## Exercise:
In this exercise, retype exactly and only the lines from the top of the entries below through the line that holds "the below code?", omitting pictures.

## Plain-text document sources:

=== Begin Enclosure ===

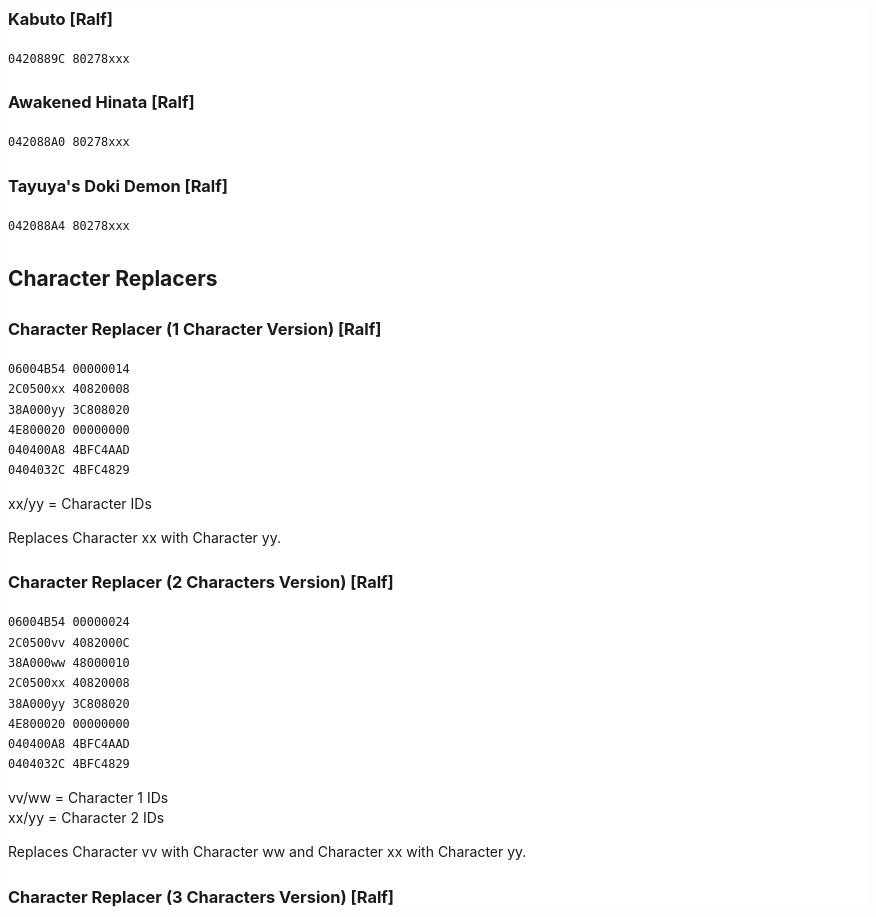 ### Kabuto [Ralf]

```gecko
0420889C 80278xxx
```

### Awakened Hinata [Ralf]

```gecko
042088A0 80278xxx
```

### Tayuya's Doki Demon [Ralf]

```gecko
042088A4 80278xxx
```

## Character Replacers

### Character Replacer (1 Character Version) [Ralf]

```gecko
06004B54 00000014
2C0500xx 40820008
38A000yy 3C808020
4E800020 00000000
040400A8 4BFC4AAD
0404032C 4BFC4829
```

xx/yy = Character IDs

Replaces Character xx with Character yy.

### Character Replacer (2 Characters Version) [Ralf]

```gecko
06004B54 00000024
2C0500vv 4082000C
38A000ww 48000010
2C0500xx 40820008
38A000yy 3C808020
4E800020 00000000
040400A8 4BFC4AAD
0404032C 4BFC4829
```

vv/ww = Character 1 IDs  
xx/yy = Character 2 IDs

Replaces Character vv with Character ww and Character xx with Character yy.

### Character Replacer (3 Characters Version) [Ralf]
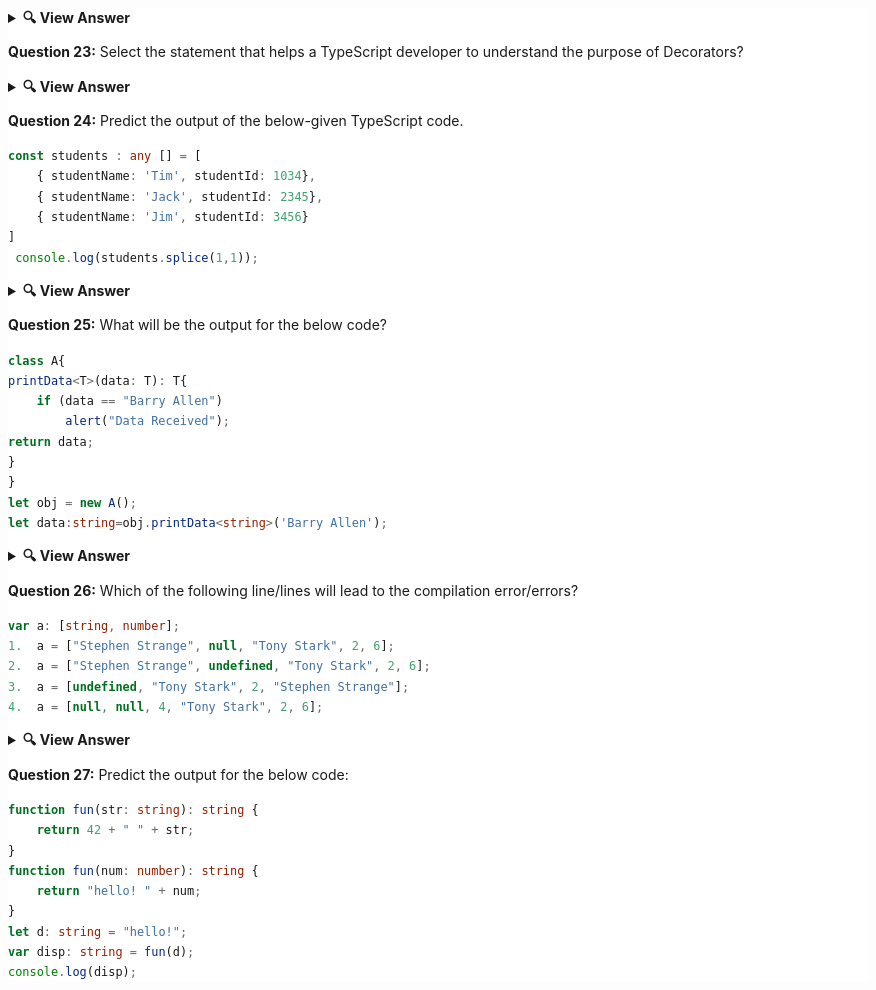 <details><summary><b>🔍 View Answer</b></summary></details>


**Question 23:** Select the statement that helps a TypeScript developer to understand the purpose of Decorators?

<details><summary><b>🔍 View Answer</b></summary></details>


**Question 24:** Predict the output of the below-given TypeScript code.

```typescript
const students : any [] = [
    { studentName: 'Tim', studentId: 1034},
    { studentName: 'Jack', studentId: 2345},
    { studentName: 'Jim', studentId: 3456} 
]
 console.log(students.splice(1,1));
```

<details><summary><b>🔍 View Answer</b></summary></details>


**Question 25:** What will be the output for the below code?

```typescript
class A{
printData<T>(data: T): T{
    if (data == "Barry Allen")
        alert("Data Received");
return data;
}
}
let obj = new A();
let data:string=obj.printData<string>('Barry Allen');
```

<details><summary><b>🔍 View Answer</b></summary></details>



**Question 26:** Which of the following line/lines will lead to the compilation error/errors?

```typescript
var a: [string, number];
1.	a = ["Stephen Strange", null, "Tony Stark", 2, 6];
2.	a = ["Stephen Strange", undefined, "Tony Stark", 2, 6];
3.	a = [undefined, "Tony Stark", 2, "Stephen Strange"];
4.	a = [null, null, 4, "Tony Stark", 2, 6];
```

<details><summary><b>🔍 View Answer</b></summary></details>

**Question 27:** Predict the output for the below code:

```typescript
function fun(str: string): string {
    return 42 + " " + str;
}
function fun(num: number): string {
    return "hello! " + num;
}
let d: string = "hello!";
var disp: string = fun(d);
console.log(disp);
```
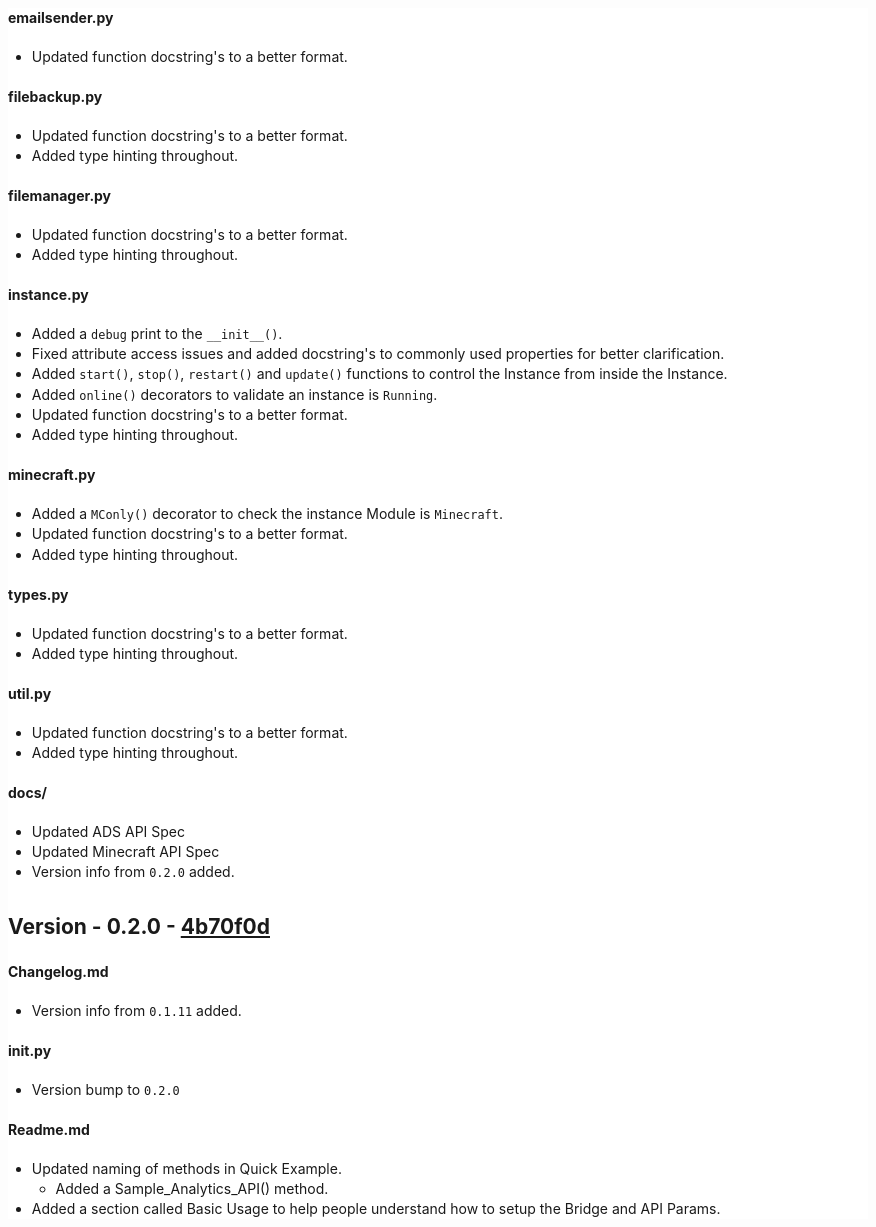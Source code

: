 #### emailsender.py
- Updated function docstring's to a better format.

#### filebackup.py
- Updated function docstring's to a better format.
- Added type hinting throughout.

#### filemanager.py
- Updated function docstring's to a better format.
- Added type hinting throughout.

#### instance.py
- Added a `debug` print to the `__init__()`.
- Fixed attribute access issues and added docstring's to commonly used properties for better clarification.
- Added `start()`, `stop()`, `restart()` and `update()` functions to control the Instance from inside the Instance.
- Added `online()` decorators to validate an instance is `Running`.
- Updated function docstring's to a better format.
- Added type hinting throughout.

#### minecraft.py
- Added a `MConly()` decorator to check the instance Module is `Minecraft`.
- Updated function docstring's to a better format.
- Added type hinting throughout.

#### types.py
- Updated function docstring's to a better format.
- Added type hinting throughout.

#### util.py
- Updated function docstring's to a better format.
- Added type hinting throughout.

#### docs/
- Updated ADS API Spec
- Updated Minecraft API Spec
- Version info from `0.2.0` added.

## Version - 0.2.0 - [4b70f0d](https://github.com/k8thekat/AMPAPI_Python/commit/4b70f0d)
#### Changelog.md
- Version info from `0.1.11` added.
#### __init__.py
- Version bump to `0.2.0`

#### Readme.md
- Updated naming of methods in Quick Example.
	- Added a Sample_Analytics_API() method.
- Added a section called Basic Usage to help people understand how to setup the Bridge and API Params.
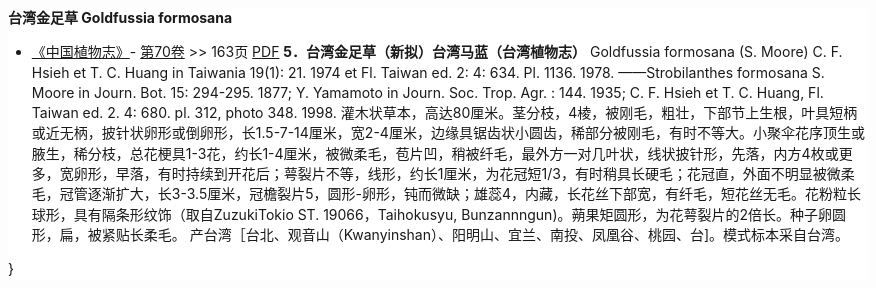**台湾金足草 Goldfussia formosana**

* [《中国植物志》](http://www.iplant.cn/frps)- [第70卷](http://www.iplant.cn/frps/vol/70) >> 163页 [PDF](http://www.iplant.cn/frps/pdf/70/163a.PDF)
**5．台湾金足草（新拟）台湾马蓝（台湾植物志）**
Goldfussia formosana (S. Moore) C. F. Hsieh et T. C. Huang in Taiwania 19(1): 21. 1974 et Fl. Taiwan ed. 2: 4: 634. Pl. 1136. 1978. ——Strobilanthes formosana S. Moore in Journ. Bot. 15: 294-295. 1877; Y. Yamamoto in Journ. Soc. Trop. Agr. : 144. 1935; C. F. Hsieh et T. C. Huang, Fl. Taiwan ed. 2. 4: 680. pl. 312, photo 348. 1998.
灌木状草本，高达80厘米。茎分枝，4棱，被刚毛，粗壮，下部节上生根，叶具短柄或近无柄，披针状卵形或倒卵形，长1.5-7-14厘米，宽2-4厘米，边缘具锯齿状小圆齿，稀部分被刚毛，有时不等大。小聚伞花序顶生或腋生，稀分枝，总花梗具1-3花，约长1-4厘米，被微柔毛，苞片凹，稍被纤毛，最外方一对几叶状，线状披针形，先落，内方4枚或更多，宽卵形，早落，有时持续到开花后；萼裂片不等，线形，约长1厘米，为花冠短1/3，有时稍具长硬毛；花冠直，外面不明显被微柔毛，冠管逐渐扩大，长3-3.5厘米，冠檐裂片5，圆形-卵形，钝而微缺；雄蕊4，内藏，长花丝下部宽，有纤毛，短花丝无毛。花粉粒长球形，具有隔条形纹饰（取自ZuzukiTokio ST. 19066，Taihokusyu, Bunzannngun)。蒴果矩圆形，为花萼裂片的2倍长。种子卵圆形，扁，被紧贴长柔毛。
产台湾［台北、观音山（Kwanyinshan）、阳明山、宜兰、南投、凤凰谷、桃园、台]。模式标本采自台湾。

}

=== End Enclosure ===

## Written response:
 ### Kabuto [Ralf]

```gecko
0420889C 80278xxx
```

### Awakened Hinata [Ralf]

```gecko
042088A0 80278xxx
```

### Tayuya's Doki Demon [Ralf]

```gecko
042088A4 80278xxx
```

## Character Replacers

### Character Replacer (1 Character Version) [Ralf]

```gecko
06004B54 00000014
2C0500xx 40820008
38A000yy 3C808020
4E800020 00000000
040400A8 4BFC4AAD
0404032C 4BFC4829
```

xx/yy = Character IDs

Replaces Character xx with Character yy.

### Character Replacer (2 Characters Version) [Ralf]

```gecko
06004B54 00000024
2C0500vv 4082000C
38A000ww 48000010
2C0500xx 40820008
38A000yy 3C808020
4E800020 00000000
040400A8 4BFC4AAD
0404032C 4BFC4829
```

vv/ww = Character 1 IDs  
xx/yy = Character 2 IDs

Replaces Character vv with Character ww and Character xx with Character yy.

### Character Replacer (3 Characters Version) [Ralf]
 <details><summary><b>🔍 View Answer</b></summary></details>


**Question 23:** Select the statement that helps a TypeScript developer to understand the purpose of Decorators?

<details><summary><b>🔍 View Answer</b></summary></details>


**Question 24:** Predict the output of the below-given TypeScript code.

```typescript
const students : any [] = [
    { studentName: 'Tim', studentId: 1034},
    { studentName: 'Jack', studentId: 2345},
    { studentName: 'Jim', studentId: 3456} 
]
 console.log(students.splice(1,1));
```

<details><summary><b>🔍 View Answer</b></summary></details>


**Question 25:** What will be the output for the below code?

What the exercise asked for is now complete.